(Records drawn from a dataset)
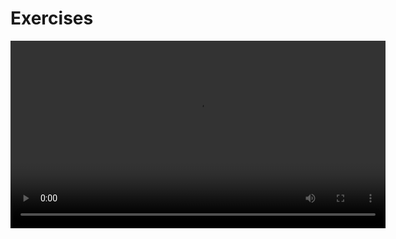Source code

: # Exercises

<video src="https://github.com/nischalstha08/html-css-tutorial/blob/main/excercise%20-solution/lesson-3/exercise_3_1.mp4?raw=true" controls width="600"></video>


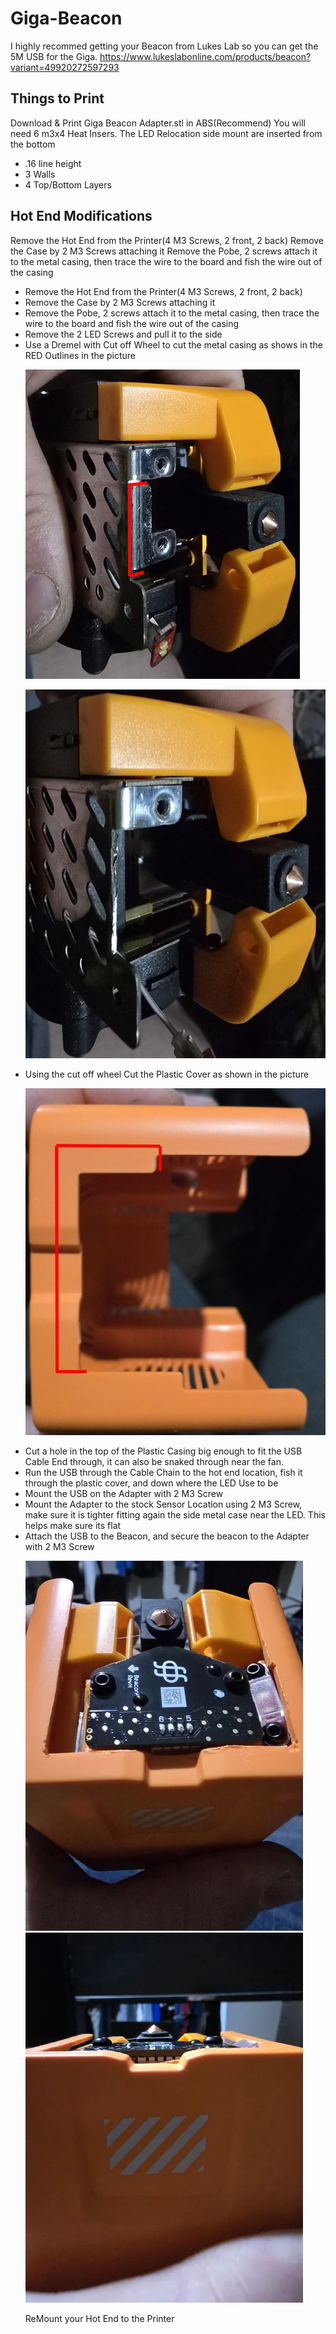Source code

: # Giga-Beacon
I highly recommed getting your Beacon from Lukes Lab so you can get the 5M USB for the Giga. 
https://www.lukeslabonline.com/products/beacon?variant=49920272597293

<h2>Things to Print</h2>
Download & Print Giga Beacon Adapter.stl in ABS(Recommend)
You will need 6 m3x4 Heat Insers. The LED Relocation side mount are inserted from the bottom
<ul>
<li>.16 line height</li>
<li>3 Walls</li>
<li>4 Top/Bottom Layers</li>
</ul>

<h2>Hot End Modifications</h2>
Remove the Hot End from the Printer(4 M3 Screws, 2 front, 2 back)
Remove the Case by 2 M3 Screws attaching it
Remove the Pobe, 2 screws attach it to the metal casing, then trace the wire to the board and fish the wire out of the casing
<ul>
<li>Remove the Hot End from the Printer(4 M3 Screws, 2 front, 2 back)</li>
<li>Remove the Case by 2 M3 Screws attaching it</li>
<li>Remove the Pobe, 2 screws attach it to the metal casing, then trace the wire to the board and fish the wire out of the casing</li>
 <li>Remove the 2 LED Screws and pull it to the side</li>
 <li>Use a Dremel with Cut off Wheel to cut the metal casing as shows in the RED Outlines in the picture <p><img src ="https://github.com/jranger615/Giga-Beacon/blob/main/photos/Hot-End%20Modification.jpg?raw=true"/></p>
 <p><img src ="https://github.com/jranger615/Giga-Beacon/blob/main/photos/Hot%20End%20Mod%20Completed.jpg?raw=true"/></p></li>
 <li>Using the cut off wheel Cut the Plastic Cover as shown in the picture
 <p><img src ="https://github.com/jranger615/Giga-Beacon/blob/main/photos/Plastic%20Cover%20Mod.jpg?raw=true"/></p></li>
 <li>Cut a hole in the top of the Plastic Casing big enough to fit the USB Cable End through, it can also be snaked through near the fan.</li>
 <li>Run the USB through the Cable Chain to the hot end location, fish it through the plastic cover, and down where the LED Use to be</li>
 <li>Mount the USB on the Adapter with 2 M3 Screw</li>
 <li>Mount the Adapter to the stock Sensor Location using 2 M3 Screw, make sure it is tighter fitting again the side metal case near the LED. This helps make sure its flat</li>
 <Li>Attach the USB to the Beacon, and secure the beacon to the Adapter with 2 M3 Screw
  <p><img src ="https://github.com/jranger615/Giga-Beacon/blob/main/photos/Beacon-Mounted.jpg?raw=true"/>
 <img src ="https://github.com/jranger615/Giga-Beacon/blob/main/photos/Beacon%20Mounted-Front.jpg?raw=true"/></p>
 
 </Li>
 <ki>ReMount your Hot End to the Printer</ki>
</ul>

...

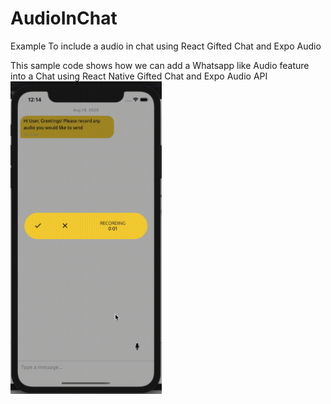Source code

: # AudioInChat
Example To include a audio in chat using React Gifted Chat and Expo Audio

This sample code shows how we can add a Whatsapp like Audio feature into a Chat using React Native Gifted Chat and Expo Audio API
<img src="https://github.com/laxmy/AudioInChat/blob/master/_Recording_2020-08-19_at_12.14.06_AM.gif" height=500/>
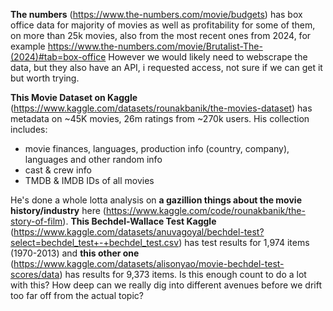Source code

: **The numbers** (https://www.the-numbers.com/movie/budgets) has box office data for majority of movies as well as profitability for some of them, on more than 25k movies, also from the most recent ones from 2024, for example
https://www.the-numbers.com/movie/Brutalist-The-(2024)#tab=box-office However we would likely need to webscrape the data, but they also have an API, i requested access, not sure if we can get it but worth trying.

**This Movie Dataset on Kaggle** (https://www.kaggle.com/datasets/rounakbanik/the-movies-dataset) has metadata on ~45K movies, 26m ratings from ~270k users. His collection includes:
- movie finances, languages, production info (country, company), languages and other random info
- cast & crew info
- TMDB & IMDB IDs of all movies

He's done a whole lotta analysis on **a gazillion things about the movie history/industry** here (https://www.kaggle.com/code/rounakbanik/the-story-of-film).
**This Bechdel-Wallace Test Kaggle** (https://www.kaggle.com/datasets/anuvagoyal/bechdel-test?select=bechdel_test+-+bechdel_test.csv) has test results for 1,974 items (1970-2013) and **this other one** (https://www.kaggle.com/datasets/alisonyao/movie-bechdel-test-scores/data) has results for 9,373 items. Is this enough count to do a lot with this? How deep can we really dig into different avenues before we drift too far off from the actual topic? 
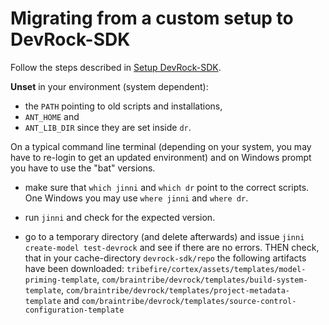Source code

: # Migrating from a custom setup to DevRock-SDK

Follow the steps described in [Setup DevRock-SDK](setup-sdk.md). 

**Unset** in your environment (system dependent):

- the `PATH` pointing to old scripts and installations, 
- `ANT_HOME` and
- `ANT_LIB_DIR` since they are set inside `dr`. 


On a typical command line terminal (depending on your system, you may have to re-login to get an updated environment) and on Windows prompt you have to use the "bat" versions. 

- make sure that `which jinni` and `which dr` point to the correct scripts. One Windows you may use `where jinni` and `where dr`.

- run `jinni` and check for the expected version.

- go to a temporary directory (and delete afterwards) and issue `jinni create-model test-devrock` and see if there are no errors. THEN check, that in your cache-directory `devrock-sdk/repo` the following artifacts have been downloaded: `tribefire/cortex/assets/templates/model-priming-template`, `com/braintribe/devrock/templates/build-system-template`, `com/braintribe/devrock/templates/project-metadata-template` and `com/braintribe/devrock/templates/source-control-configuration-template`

→ **Exercise requirements**
Would you retype exactly the lines above, from the line with "but worth trying." to the line with "He's done a", with both end lines kept and nothing more?

→ **Task result**
https://www.the-numbers.com/movie/Brutalist-The-(2024)#tab=box-office However we would likely need to webscrape the data, but they also have an API, i requested access, not sure if we can get it but worth trying.

**This Movie Dataset on Kaggle** (https://www.kaggle.com/datasets/rounakbanik/the-movies-dataset) has metadata on ~45K movies, 26m ratings from ~270k users. His collection includes:
- movie finances, languages, production info (country, company), languages and other random info
- cast & crew info
- TMDB & IMDB IDs of all movies

He's done a whole lotta analysis on **a gazillion things about the movie history/industry** here (https://www.kaggle.com/code/rounakbanik/the-story-of-film).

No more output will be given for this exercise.